Exact reproduction is needed for the lines from the one with "[Home page](https://github.com/Lomzo/lomzo/)" to the end of the listing below, and for no other lines.

-------- Record excerpts --------

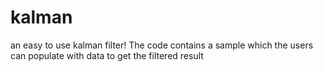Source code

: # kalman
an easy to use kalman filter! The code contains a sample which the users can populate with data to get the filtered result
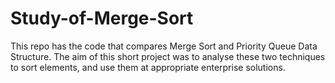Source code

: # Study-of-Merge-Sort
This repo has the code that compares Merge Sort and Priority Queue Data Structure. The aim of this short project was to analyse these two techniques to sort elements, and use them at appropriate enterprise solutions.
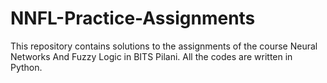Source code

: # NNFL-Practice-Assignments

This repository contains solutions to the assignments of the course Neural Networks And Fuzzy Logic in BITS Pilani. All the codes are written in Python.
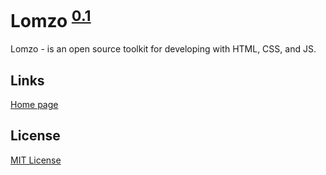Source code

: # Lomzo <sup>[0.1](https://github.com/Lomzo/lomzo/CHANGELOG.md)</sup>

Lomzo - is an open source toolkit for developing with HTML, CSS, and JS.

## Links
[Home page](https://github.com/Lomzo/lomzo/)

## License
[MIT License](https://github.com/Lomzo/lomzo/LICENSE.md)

--------

Expected output:
[Home page](https://github.com/Lomzo/lomzo/)

## License
[MIT License](https://github.com/Lomzo/lomzo/LICENSE.md)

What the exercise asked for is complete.